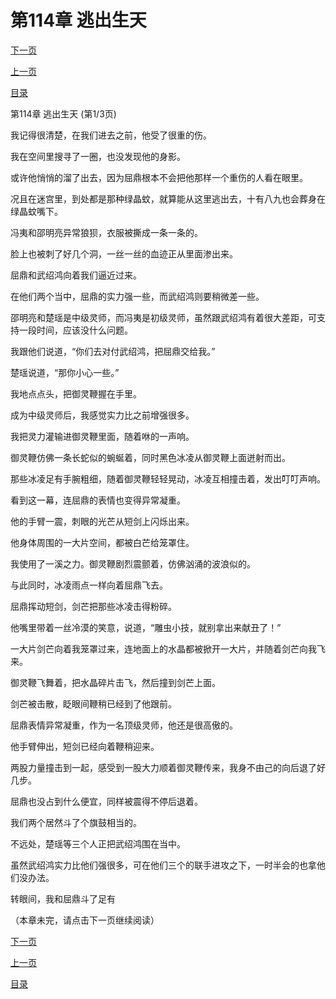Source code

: <h1>第114章   逃出生天</h1>
            <div><p><a href="./0340_%E7%AC%AC114%E7%AB%A0_%E9%80%83%E5%87%BA%E7%94%9F%E5%A4%A9.md">下一页</a></p><p><a href="./0338_%E7%AC%AC113%E7%AB%A0_%E7%99%BD%E7%9C%BC%E7%8B%BC.md">上一页</a></p><p><a href="../">目录</a></p></div>
            <div><p>第114章   逃出生天 (第1/3页)</p><p>我记得很清楚，在我们进去之前，他受了很重的伤。</p><p>我在空间里搜寻了一圈，也没发现他的身影。</p><p>或许他悄悄的溜了出去，因为屈鼎根本不会把他那样一个重伤的人看在眼里。</p><p>况且在迷宫里，到处都是那种绿晶蚊，就算能从这里逃出去，十有八九也会葬身在绿晶蚊嘴下。</p><p>冯夷和邵明亮异常狼狈，衣服被撕成一条一条的。</p><p>脸上也被刺了好几个洞，一丝一丝的血迹正从里面渗出来。</p><p>屈鼎和武绍鸿向着我们逼近过来。</p><p>在他们两个当中，屈鼎的实力强一些，而武绍鸿则要稍微差一些。</p><p>邵明亮和楚瑶是中级灵师，而冯夷是初级灵师，虽然跟武绍鸿有着很大差距，可支持一段时间，应该没什么问题。</p><p>我跟他们说道，“你们去对付武绍鸿，把屈鼎交给我。”</p><p>楚瑶说道，“那你小心一些。”</p><p>我地点点头，把御灵鞭握在手里。</p><p>成为中级灵师后，我感觉实力比之前增强很多。</p><p>我把灵力灌输进御灵鞭里面，随着咻的一声响。</p><p>御灵鞭仿佛一条长蛇似的蜿蜒着，同时黑色冰凌从御灵鞭上面迸射而出。</p><p>那些冰凌足有手腕粗细，随着御灵鞭轻轻晃动，冰凌互相撞击着，发出叮叮声响。</p><p>看到这一幕，连屈鼎的表情也变得异常凝重。</p><p>他的手臂一震，刺眼的光芒从短剑上闪烁出来。</p><p>他身体周围的一大片空间，都被白芒给笼罩住。</p><p>我使用了一溪之力。御灵鞭剧烈震颤着，仿佛汹涌的波浪似的。</p><p>与此同时，冰凌雨点一样向着屈鼎飞去。</p><p>屈鼎挥动短剑，剑芒把那些冰凌击得粉碎。</p><p>他嘴里带着一丝冷漠的笑意，说道，“雕虫小技，就别拿出来献丑了！”</p><p>一大片剑芒向着我笼罩过来，连地面上的水晶都被掀开一大片，并随着剑芒向我飞来。</p><p>御灵鞭飞舞着，把水晶碎片击飞，然后撞到剑芒上面。</p><p>剑芒被击散，眨眼间鞭稍已经到了他跟前。</p><p>屈鼎表情异常凝重，作为一名顶级灵师，他还是很高傲的。</p><p>他手臂伸出，短剑已经向着鞭稍迎来。</p><p>两股力量撞击到一起，感受到一股大力顺着御灵鞭传来，我身不由己的向后退了好几步。</p><p>屈鼎也没占到什么便宜，同样被震得不停后退着。</p><p>我们两个居然斗了个旗鼓相当的。</p><p>不远处，楚瑶等三个人正把武绍鸿围在当中。</p><p>虽然武绍鸿实力比他们强很多，可在他们三个的联手进攻之下，一时半会的也拿他们没办法。</p><p>转眼间，我和屈鼎斗了足有</p><p>（本章未完，请点击下一页继续阅读）</p></div>
            <div><p><a href="./0340_%E7%AC%AC114%E7%AB%A0_%E9%80%83%E5%87%BA%E7%94%9F%E5%A4%A9.md">下一页</a></p><p><a href="./0338_%E7%AC%AC113%E7%AB%A0_%E7%99%BD%E7%9C%BC%E7%8B%BC.md">上一页</a></p><p><a href="../">目录</a></p></div>
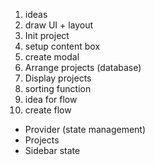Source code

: 1. ideas
2. draw UI + layout
3. Init project
4. setup content box
5. create modal
6. Arrange projects (database)
7. Display projects
8. sorting function
9. idea for flow
10. create flow

- Provider (state management)
- Projects
- Sidebar state
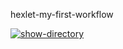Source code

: hexlet-my-first-workflow

[![show-directory](https://github.com/maltush/hexlet-my-first-workflow/actions/workflows/show-directory.yml/badge.svg)](https://github.com/maltush/hexlet-my-first-workflow/actions/workflows/show-directory.yml)


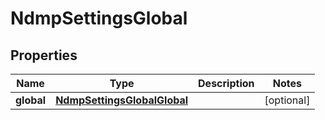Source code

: 
# NdmpSettingsGlobal

## Properties
Name | Type | Description | Notes
------------ | ------------- | ------------- | -------------
**global** | [**NdmpSettingsGlobalGlobal**](NdmpSettingsGlobalGlobal.md) |  |  [optional]




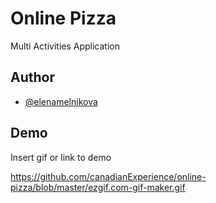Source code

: # Online Pizza

Multi Activities Application


## Author

- [@elenamelnikova](https://github.com/canadianExperience)


## Demo

Insert gif or link to demo

https://github.com/canadianExperience/online-pizza/blob/master/ezgif.com-gif-maker.gif

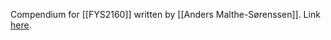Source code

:Compendium for [[FYS2160]] written by [[Anders Malthe-Sørenssen]]. Link [here](https://www.uio.no/studier/emner/matnat/fys/FYS2160/h18/pensumliste/stat_thermal_phys_python.pdf).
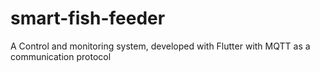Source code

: # smart-fish-feeder
A Control and monitoring system, developed with Flutter with MQTT  as a communication protocol
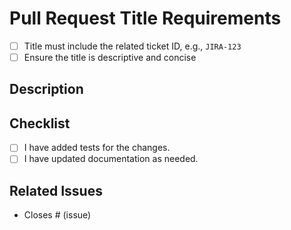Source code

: # Pull Request Title Requirements
- [ ] Title must include the related ticket ID, e.g., `JIRA-123`
- [ ] Ensure the title is descriptive and concise

## Description
<!-- Describe the changes you made -->

## Checklist
- [ ] I have added tests for the changes.
- [ ] I have updated documentation as needed.

## Related Issues
- Closes # (issue)
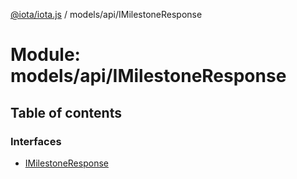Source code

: [@iota/iota.js](../README.md) / models/api/IMilestoneResponse

# Module: models/api/IMilestoneResponse

## Table of contents

### Interfaces

- [IMilestoneResponse](../interfaces/models_api_imilestoneresponse.imilestoneresponse.md)
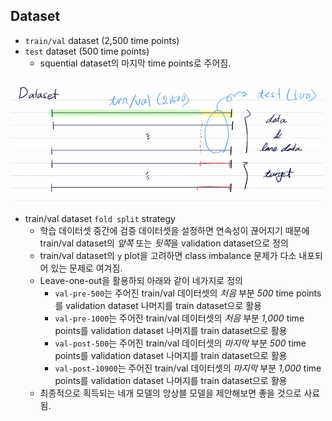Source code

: ## Dataset 

- `train/val` dataset (2,500 time points)
- `test` dataset (500 time points)
    - squential dataset의 마지막 time points로 주어짐.
<img src="image.png"  width="500" height="200">

- train/val dataset `fold split` strategy
    - 학습 데이터셋 중간에 검증 데이터셋을 설정하면 연속성이 끊어지기 때문에 train/val dataset의 *앞쪽* 또는 *뒷쪽*을 validation dataset으로 정의
    - train/val dataset의 `y` plot을 고려하면 class imbalance 문제가 다소 내포되어 있는 문제로 여겨짐.
    - Leave-one-out을 활용하되 아래와 같이 네가지로 정의
        - `val-pre-500`는 주어진 train/val 데이터셋의 *처음* 부분 *500* time points를 validation dataset 나머지를 train dataset으로 활용
        - `val-pre-1000`는 주어진 train/val 데이터셋의 *처음* 부분 *1,000* time points를 validation dataset 나머지를 train dataset으로 활용
        - `val-post-500`는 주어진 train/val 데이터셋의 *마지막* 부분 *500* time points를 validation dataset 나머지를 train dataset으로 활용
        - `val-post-10900`는 주어진 train/val 데이터셋의 *마지막* 부분 *1,000* time points를 validation dataset 나머지를 train dataset으로 활용
    - 최종적으로 획득되는 네개 모델의 앙상블 모델을 제안해보면 좋을 것으로 사료됨.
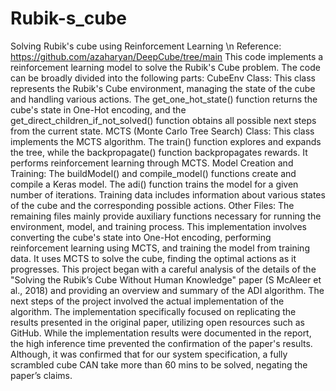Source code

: # Rubik-s_cube
Solving Rubik's cube using Reinforcement Learning \n
Reference: https://github.com/azaharyan/DeepCube/tree/main
This code implements a reinforcement learning model to solve the Rubik's Cube problem. The
code can be broadly divided into the following parts:
CubeEnv Class: This class represents the Rubik's Cube environment, managing the state of
the cube and handling various actions. The get_one_hot_state() function returns the cube's
state in One-Hot encoding, and the get_direct_children_if_not_solved() function obtains all
possible next steps from the current state.
MCTS (Monte Carlo Tree Search) Class: This class implements the MCTS algorithm. The
train() function explores and expands the tree, while the backpropagate() function
backpropagates rewards. It performs reinforcement learning through MCTS.
Model Creation and Training: The buildModel() and compile_model() functions create and
compile a Keras model. The adi() function trains the model for a given number of iterations.
Training data includes information about various states of the cube and the corresponding
possible actions.
Other Files: The remaining files mainly provide auxiliary functions necessary for running the
environment, model, and training process.
This implementation involves converting the cube's state into One-Hot encoding, performing
reinforcement learning using MCTS, and training the model from training data. It uses MCTS to
solve the cube, finding the optimal actions as it progresses.
This project began with a careful analysis of the details of the "Solving the Rubik’s Cube Without
Human Knowledge" paper (S McAleer et al., 2018) and providing an overview and summary of
the ADI algorithm.
The next steps of the project involved the actual implementation of the algorithm. The
implementation specifically focused on replicating the results presented in the original paper,
utilizing open resources such as GitHub.
While the implementation results were documented in the report, the high inference time
prevented the confirmation of the paper's results. Although, it was confirmed that for our system
specification, a fully scrambled cube CAN take more than 60 mins to be solved, negating the
paper’s claims.

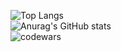 ![Top Langs](https://github-readme-stats.vercel.app/api/top-langs/?username=Arsined&layout=compact&theme=tokyonight)  
![Anurag's GitHub stats](https://github-readme-stats.vercel.app/api?username=Arsined&theme=tokyonight)  
![codewars](https://www.codewars.com/users/Arsined/badges/large)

——————————

WHAT THIS TASK INVOLVES:
Return, in full, every line of these entries that holds "with".

RESULT OF THE TASK:
A Control and monitoring system, developed with Flutter with MQTT  as a communication protocol
This project began with a careful analysis of the details of the "Solving the Rubik’s Cube Without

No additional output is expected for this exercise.